## YOUR ASSIGNMENT
Return copies of the lines below that mention "exisiting".

Dataset entries:
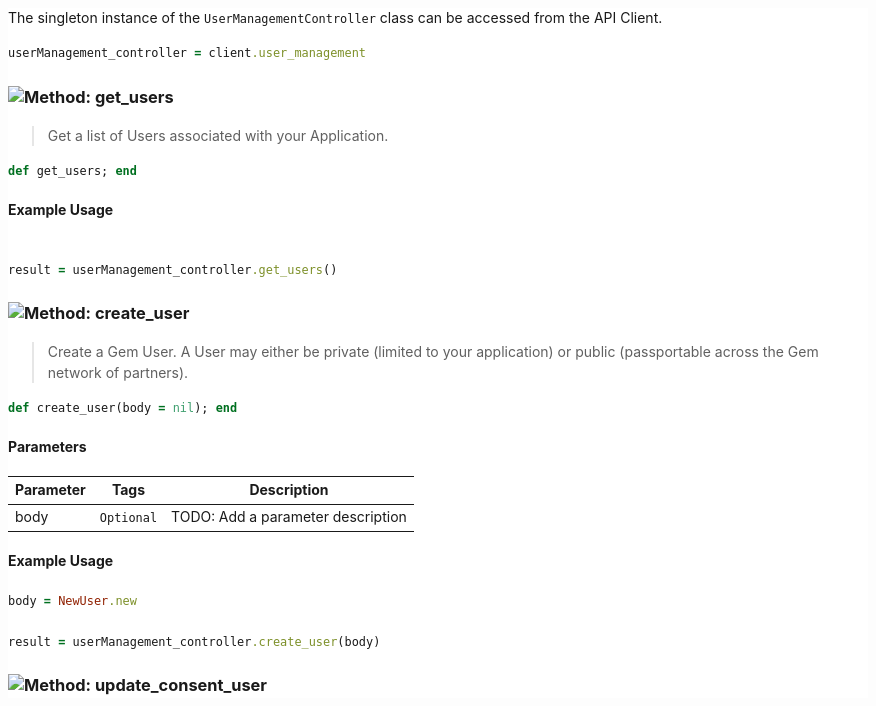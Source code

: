 The singleton instance of the ``` UserManagementController ``` class can be accessed from the API Client.

```ruby
userManagement_controller = client.user_management
```

### <a name="get_users"></a>![Method: ](https://apidocs.io/img/method.png ".UserManagementController.get_users") get_users

> Get a list of Users associated with your Application.


```ruby
def get_users; end
```

#### Example Usage

```ruby

result = userManagement_controller.get_users()

```


### <a name="create_user"></a>![Method: ](https://apidocs.io/img/method.png ".UserManagementController.create_user") create_user

> Create a Gem User. A User may either be private (limited to your application) or public (passportable across the Gem network of partners).


```ruby
def create_user(body = nil); end
```

#### Parameters

| Parameter | Tags | Description |
|-----------|------|-------------|
| body |  ``` Optional ```  | TODO: Add a parameter description |


#### Example Usage

```ruby
body = NewUser.new

result = userManagement_controller.create_user(body)

```


### <a name="update_consent_user"></a>![Method: ](https://apidocs.io/img/method.png ".UserManagementController.update_consent_user") update_consent_user
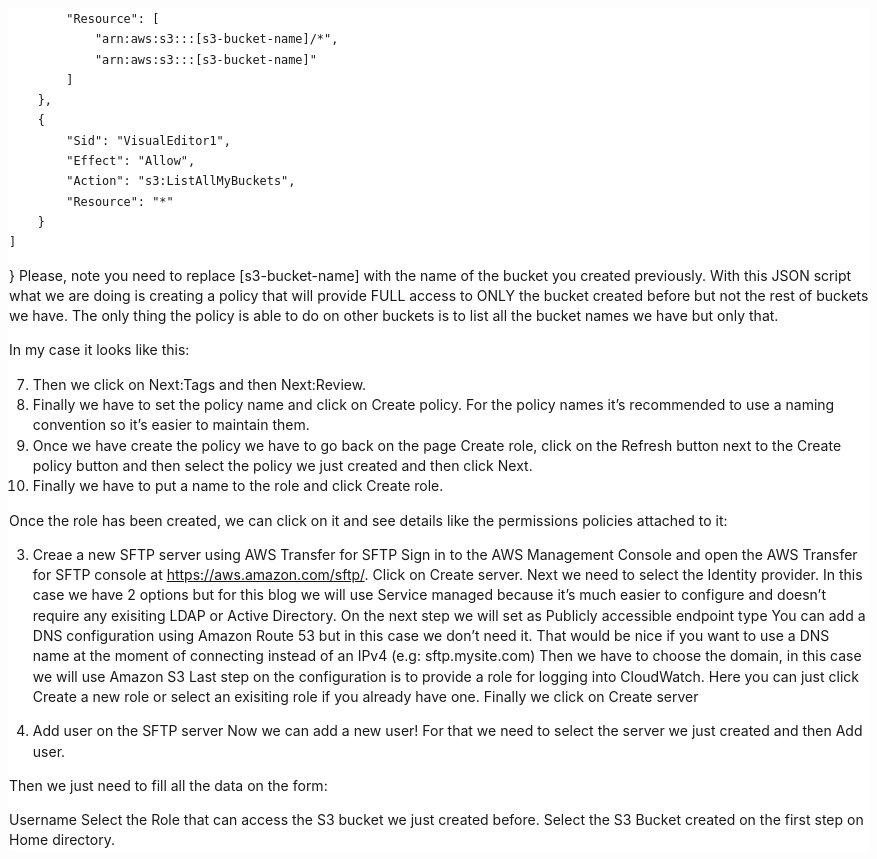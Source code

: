             "Resource": [
                "arn:aws:s3:::[s3-bucket-name]/*",
                "arn:aws:s3:::[s3-bucket-name]"
            ]
        },
        {
            "Sid": "VisualEditor1",
            "Effect": "Allow",
            "Action": "s3:ListAllMyBuckets",
            "Resource": "*"
        }
    ]
}
Please, note you need to replace [s3-bucket-name] with the name of the bucket you created previously. With this JSON script what we are doing is creating a policy that will provide FULL access to ONLY the bucket created before but not the rest of buckets we have. The only thing the policy is able to do on other buckets is to list all the bucket names we have but only that.

In my case it looks like this:


7. Then we click on Next:Tags and then Next:Review.
8. Finally we have to set the policy name and click on Create policy. For the policy names it’s recommended to use a naming convention so it’s easier to maintain them.
9. Once we have create the policy we have to go back on the page Create role, click on the Refresh button next to the Create policy button and then select the policy we just created and then click Next.
10. Finally we have to put a name to the role and click Create role.

Once the role has been created, we can click on it and see details like the permissions policies attached to it:


3. Creae a new SFTP server using AWS Transfer for SFTP
Sign in to the AWS Management Console and open the AWS Transfer for SFTP console at https://aws.amazon.com/sftp/.
Click on Create server.
Next we need to select the Identity provider. In this case we have 2 options but for this blog we will use Service managed because it’s much easier to configure and doesn’t require any exisiting LDAP or Active Directory.
On the next step we will set as Publicly accessible endpoint type
You can add a DNS configuration using Amazon Route 53 but in this case we don’t need it. That would be nice if you want to use a DNS name at the moment of connecting instead of an IPv4 (e.g: sftp.mysite.com)
Then we have to choose the domain, in this case we will use Amazon S3
Last step on the configuration is to provide a role for logging into CloudWatch. Here you can just click Create a new role or select an exisiting role if you already have one.
Finally we click on Create server

4. Add user on the SFTP server
Now we can add a new user! For that we need to select the server we just created and then Add user.


Then we just need to fill all the data on the form:

Username
Select the Role that can access the S3 bucket we just created before.
Select the S3 Bucket created on the first step on Home directory.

## OUTPUT FOR THIS EXERCISE
Next we need to select the Identity provider. In this case we have 2 options but for this blog we will use Service managed because it’s much easier to configure and doesn’t require any exisiting LDAP or Active Directory.
Last step on the configuration is to provide a role for logging into CloudWatch. Here you can just click Create a new role or select an exisiting role if you already have one.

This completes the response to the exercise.